The revenue slide resulted from expected production declines, along with reductions in commodities realizations. Specifically, oil and liquids production was down 3.5% year over year, but slipped only 1.2% when allowing for the effects of entitlement volumes, OPEC quota effects, and divestments. At the same time, crude prices were down $8.66 a barrel from the comparable year-ago quarter.
On the natural gas side, the largest producer of that particular hydrocarbon in the U.S. participated in the price-driven production reduction that was initiated by Chesapeake Energy Corporation (NYSE:CHK), the nation’s No. 2 producer.
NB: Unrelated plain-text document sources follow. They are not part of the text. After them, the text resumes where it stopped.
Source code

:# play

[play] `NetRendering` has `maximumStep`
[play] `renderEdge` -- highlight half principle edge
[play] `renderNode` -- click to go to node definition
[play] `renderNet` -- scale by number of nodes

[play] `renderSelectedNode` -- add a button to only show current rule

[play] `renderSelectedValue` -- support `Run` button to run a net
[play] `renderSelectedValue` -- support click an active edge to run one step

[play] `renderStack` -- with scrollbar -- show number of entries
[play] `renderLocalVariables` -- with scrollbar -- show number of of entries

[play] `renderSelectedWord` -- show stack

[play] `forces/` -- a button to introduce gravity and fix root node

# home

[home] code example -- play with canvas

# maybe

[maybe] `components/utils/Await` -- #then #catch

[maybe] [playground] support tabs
As a result, gas production was 8.7% lower domestically, which led to a 5.9% global pullback in natural gas output.
Downstream, earnings were off slightly more than 2.5%. However, refinery margins were actually stronger than in the year-ago quarter — which led to a more than $1 billion, or 72%, ,hike in U.S. refining profits — but that strengthening was offset globally by increased expenses, reduced gains on asset sales, and foreign exchange effects. In a related area, earnings from chemicals grew by 62% to $639 million.
What lies ahead?
This look at the past quarter at Exxon Mobil Corporation (NYSE:XOM) is obviously instructional, but a focus on the future reveals far more about the company’s attractiveness as a Foolish energy investment. Indeed, I’m unable to muster any real surprise about the performance. (Indeed, as David Rosenthal, Exxon’s investor relations vice president, noted on the company’s call, first-quarter production volumes — apparently the main source of consternation among those who dropped the company’s share price 1.5% on Thursday — were “in line with the projection presented at the analyst meeting in March.”)
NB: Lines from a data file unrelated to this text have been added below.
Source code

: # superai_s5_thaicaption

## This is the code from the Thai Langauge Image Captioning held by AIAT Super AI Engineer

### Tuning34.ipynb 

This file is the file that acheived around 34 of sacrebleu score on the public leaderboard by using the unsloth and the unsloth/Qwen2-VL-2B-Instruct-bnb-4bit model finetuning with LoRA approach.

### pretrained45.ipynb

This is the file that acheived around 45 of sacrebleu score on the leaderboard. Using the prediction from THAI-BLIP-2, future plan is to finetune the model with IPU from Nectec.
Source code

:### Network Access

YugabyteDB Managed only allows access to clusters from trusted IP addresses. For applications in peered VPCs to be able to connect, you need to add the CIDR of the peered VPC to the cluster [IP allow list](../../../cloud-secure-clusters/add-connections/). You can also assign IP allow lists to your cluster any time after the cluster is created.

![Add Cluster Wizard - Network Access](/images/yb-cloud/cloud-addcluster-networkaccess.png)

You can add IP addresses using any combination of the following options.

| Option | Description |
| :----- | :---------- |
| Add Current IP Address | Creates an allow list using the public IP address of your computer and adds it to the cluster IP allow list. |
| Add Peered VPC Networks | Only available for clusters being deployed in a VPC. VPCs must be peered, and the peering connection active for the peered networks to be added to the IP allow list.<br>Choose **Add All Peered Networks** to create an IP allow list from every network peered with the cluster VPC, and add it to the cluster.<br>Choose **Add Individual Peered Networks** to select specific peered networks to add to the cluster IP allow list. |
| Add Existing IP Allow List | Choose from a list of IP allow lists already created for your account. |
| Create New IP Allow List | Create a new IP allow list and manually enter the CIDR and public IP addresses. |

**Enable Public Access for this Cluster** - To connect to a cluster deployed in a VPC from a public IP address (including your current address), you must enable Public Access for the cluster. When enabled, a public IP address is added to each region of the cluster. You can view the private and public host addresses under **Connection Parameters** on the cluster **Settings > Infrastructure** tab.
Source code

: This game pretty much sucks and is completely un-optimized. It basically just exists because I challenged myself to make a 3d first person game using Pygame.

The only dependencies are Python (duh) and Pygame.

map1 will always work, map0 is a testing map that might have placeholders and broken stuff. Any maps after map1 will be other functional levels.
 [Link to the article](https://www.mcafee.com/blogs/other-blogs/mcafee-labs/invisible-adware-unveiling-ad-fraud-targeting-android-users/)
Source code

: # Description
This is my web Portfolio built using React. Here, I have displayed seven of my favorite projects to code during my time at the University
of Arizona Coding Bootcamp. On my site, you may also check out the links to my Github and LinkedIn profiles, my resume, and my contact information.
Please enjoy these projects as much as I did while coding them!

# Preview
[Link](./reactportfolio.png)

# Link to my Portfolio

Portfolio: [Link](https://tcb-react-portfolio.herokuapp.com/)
Also described at the March session, however, was the company’s intention to spend about $190 billion during the next five years on various projects. Upstream, between this year and 2017, ExxonMobil has 28 major oil and gas projects in the hopper, most of which are liquids-based. In total, these start-ups are expected to add about a million oil-equivalent barrels to the company’s production during the five-year span.
On the final day of the quarter, for instance, extraction began at its Kearl plant facilities in Alberta, Canada. With initial regulatory approval for 345,000 barrels a day of production, the facility’s early output number will be about 110,000 barrels a day.
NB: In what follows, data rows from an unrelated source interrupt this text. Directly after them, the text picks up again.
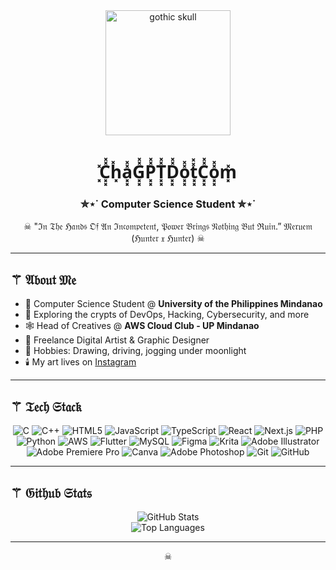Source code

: <div align="center">

<img src="https://media.tenor.com/XP4tw9P1yFoAAAAM/dedsec.gif" width="200" alt="gothic skull"/>

# ͓̽C͓͓̽̽h͓̽a͓͓̽̽G͓͓̽̽P͓͓̽̽T͓͓̽̽D͓͓̽̽o͓͓̽̽t͓͓̽̽C͓͓̽̽o͓͓̽̽m͓̽
### ✮⋆˙ Computer Science Student ✮⋆˙

☠︎ "ℑ𝔫 𝔗𝔥𝔢 ℌ𝔞𝔫𝔡𝔰 𝔒𝔣 𝔄𝔫 ℑ𝔫𝔠𝔬𝔪𝔭𝔢𝔱𝔢𝔫𝔱, 𝔓𝔬𝔴𝔢𝔯 𝔅𝔯𝔦𝔫𝔤𝔰 𝔑𝔬𝔱𝔥𝔦𝔫𝔤 𝔅𝔲𝔱 ℜ𝔲𝔦𝔫.” 𝔐𝔢𝔯𝔲𝔢𝔪 (ℌ𝔲𝔫𝔱𝔢𝔯 𝔵 ℌ𝔲𝔫𝔱𝔢𝔯) ☠︎

</div>

---

## ⚚ 𝔄𝔟𝔬𝔲𝔱 𝔐𝔢

- 🏴 Computer Science Student @ **University of the Philippines Mindanao**
- 🦇 Exploring the crypts of DevOps, Hacking, Cybersecurity, and more
- 🕸️ Head of Creatives @ **AWS Cloud Club - UP Mindanao**
- 🖤 Freelance Digital Artist & Graphic Designer
- 🦴 Hobbies: Drawing, driving, jogging under moonlight
- 🕯️ My art lives on [Instagram](https://www.instagram.com/charissedoesart/)

---

## ⚚ 𝔗𝔢𝔠𝔥 𝔖𝔱𝔞𝔠𝔨

<div align="center">

![C](https://img.shields.io/badge/c-black?style=for-the-badge&logo=c&logoColor=white)
![C++](https://img.shields.io/badge/c++-black?style=for-the-badge&logo=c%2B%2B&logoColor=white)
![HTML5](https://img.shields.io/badge/html5-black?style=for-the-badge&logo=html5&logoColor=white)
![JavaScript](https://img.shields.io/badge/javascript-black?style=for-the-badge&logo=javascript&logoColor=white)
![TypeScript](https://img.shields.io/badge/typescript-black?style=for-the-badge&logo=typescript&logoColor=white)
![React](https://img.shields.io/badge/react-black?style=for-the-badge&logo=react&logoColor=white)
![Next.js](https://img.shields.io/badge/next.js-black?style=for-the-badge&logo=next.js&logoColor=white)
![PHP](https://img.shields.io/badge/php-black?style=for-the-badge&logo=php&logoColor=white)
![Python](https://img.shields.io/badge/python-black?style=for-the-badge&logo=python&logoColor=white)
![AWS](https://img.shields.io/badge/AWS-black?style=for-the-badge&logo=amazon-aws&logoColor=white)
![Flutter](https://img.shields.io/badge/Flutter-black?style=for-the-badge&logo=Flutter&logoColor=white)
![MySQL](https://img.shields.io/badge/mysql-black?style=for-the-badge&logo=mysql&logoColor=white)
![Figma](https://img.shields.io/badge/figma-black?style=for-the-badge&logo=figma&logoColor=white)
![Krita](https://img.shields.io/badge/Krita-black?style=for-the-badge&logo=krita&logoColor=white)
![Adobe Illustrator](https://img.shields.io/badge/adobe%20illustrator-black?style=for-the-badge&logo=adobe%20illustrator&logoColor=white)
![Adobe Premiere Pro](https://img.shields.io/badge/Adobe%20Premiere%20Pro-black?style=for-the-badge&logo=Adobe%20Premiere%20Pro&logoColor=white)
![Canva](https://img.shields.io/badge/Canva-black?style=for-the-badge&logo=Canva&logoColor=white)
![Adobe Photoshop](https://img.shields.io/badge/adobe%20photoshop-black?style=for-the-badge&logo=adobe%20photoshop&logoColor=white)
![Git](https://img.shields.io/badge/git-black?style=for-the-badge&logo=git&logoColor=white)
![GitHub](https://img.shields.io/badge/github-black?style=for-the-badge&logo=github&logoColor=white)

</div>

---

## ⚚ 𝔊𝔦𝔱𝔥𝔲𝔟 𝔖𝔱𝔞𝔱𝔰

<div align="center">

<img src="https://github-readme-stats.vercel.app/api?username=chalorejo&show_icons=true&hide_border=true&title_color=ffffff&text_color=ffffff&icon_color=ffffff&bg_color=000000" alt="GitHub Stats" />
<br>
<img src="https://github-readme-stats.vercel.app/api/top-langs/?username=chalorejo&layout=compact&hide_border=true&title_color=ffffff&text_color=ffffff&bg_color=000000" alt="Top Languages" />

</div>

---

<div align="center">

☠︎

</div>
Production also started during the quarter at the Telok gas field offshore Malaysia in the South China Sea. When completed, the project will consist of two four-legged gas satellite platforms, which will serve as a base for 14 development wells.
Downstream, the company is in various stages of construction on facilities in Singapore, China, and Finland. In the chemicals portion of its businesses, an expansion at a facility — also in Singapore — has been completed, a major elastomers plant is being developed in Saudi Arabia, and plans are under way for yet another expansion — this one at the company’s huge integrated Baytown complex east of Houston.